Over the years, Mary believes the name and mission of Hannah’s Hope are being spread and heard about by more and more people in the community, as well as the public awareness of the amount of children who live with special needs.
“People are realizing what we do and there is a need for it,” she said. “People don’t realize how many kids have special needs, what it takes to have a child who has special needs, and what they need. I think we are bringing that to light.”
Hannah’s Hope is comprised solely on unpaid volunteers who meet regularly to plan out the next project. Whether it is a small need from a parent or a big project to tackle, the volunteer staff is trying to achieve the goals and dreams that will better the lives of the region’s children and parents.
One big upcoming project is to build an all-inclusive playground at Founders Square in Portage. The plans are still in the early stages and the group is taking recommendations on what types of equipment families would like for the structure.

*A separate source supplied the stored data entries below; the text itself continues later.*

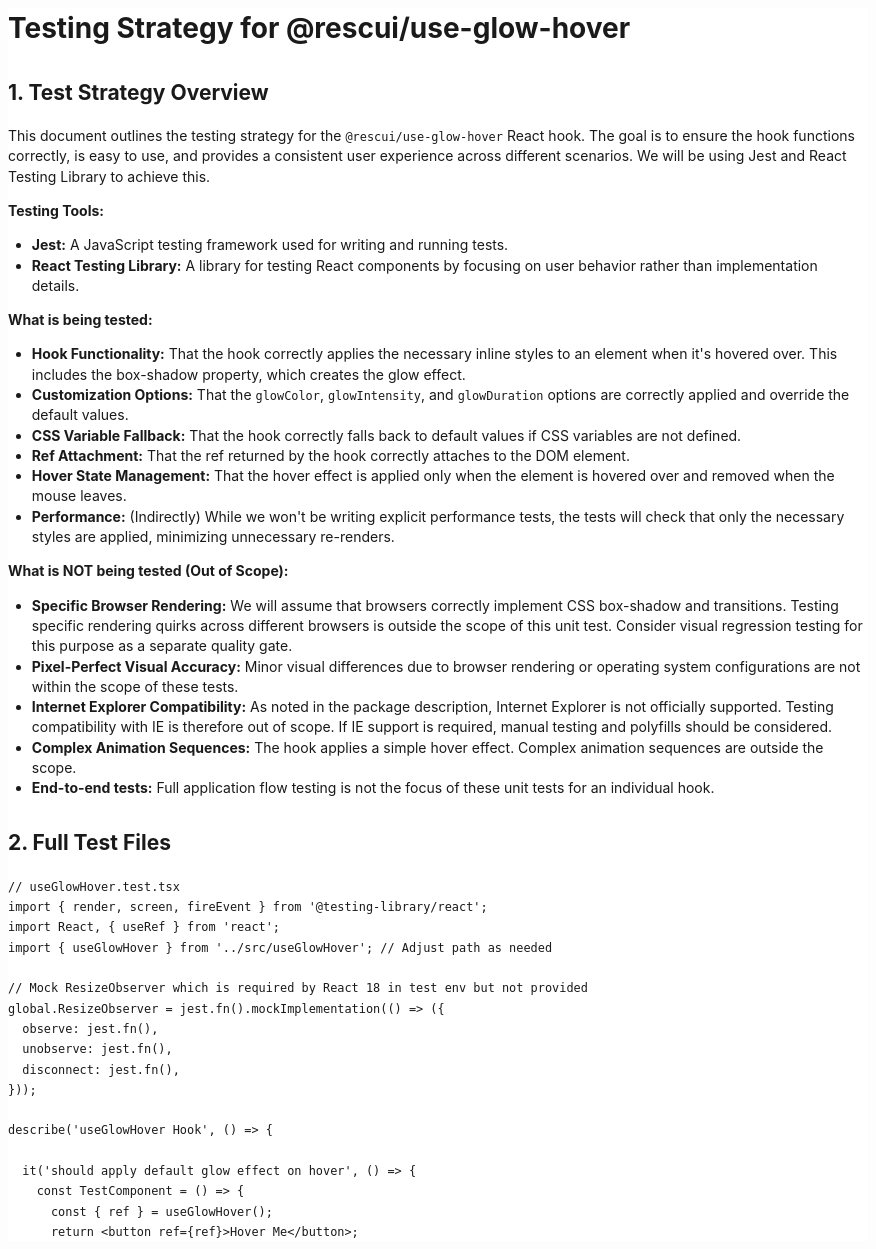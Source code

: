 # Testing Strategy for @rescui/use-glow-hover

## 1. Test Strategy Overview

This document outlines the testing strategy for the `@rescui/use-glow-hover` React hook.  The goal is to ensure the hook functions correctly, is easy to use, and provides a consistent user experience across different scenarios. We will be using Jest and React Testing Library to achieve this.

**Testing Tools:**

*   **Jest:**  A JavaScript testing framework used for writing and running tests.
*   **React Testing Library:**  A library for testing React components by focusing on user behavior rather than implementation details.

**What is being tested:**

*   **Hook Functionality:**  That the hook correctly applies the necessary inline styles to an element when it's hovered over.  This includes the box-shadow property, which creates the glow effect.
*   **Customization Options:**  That the `glowColor`, `glowIntensity`, and `glowDuration` options are correctly applied and override the default values.
*   **CSS Variable Fallback:**  That the hook correctly falls back to default values if CSS variables are not defined.
*   **Ref Attachment:**  That the ref returned by the hook correctly attaches to the DOM element.
*   **Hover State Management:**  That the hover effect is applied only when the element is hovered over and removed when the mouse leaves.
*   **Performance:** (Indirectly) While we won't be writing explicit performance tests, the tests will check that only the necessary styles are applied, minimizing unnecessary re-renders.

**What is NOT being tested (Out of Scope):**

*   **Specific Browser Rendering:**  We will assume that browsers correctly implement CSS box-shadow and transitions. Testing specific rendering quirks across different browsers is outside the scope of this unit test.  Consider visual regression testing for this purpose as a separate quality gate.
*   **Pixel-Perfect Visual Accuracy:**  Minor visual differences due to browser rendering or operating system configurations are not within the scope of these tests.
*   **Internet Explorer Compatibility:**  As noted in the package description, Internet Explorer is not officially supported.  Testing compatibility with IE is therefore out of scope.  If IE support is required, manual testing and polyfills should be considered.
*   **Complex Animation Sequences:** The hook applies a simple hover effect. Complex animation sequences are outside the scope.
*   **End-to-end tests:** Full application flow testing is not the focus of these unit tests for an individual hook.

## 2. Full Test Files

```tsx
// useGlowHover.test.tsx
import { render, screen, fireEvent } from '@testing-library/react';
import React, { useRef } from 'react';
import { useGlowHover } from '../src/useGlowHover'; // Adjust path as needed

// Mock ResizeObserver which is required by React 18 in test env but not provided
global.ResizeObserver = jest.fn().mockImplementation(() => ({
  observe: jest.fn(),
  unobserve: jest.fn(),
  disconnect: jest.fn(),
}));

describe('useGlowHover Hook', () => {

  it('should apply default glow effect on hover', () => {
    const TestComponent = () => {
      const { ref } = useGlowHover();
      return <button ref={ref}>Hover Me</button>;
```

“We are always looking for other ways to make life more inclusive for the kids with special needs in the area,” Mary said. “People come to us with a need for the child in the community and we try to fill those needs when we can.”
Since 2010, every dime raised for Hannah’s Hope has gone to helping a child reach their fullest potential. Mary and Mike understand what it is like to want what is best for each of your children and understand the needs of families who are raising a child like Hannah.
“Now is the time for organizations like Hannah’s Hope to make real strides toward addressing those needs and creating awareness,” Mary said. Social media, she claims, has helped spread the awareness of the needs of families, but that is not enough. “I think we are part of the action. Social media has created the awareness, but our goal is to step into it and fill the need.”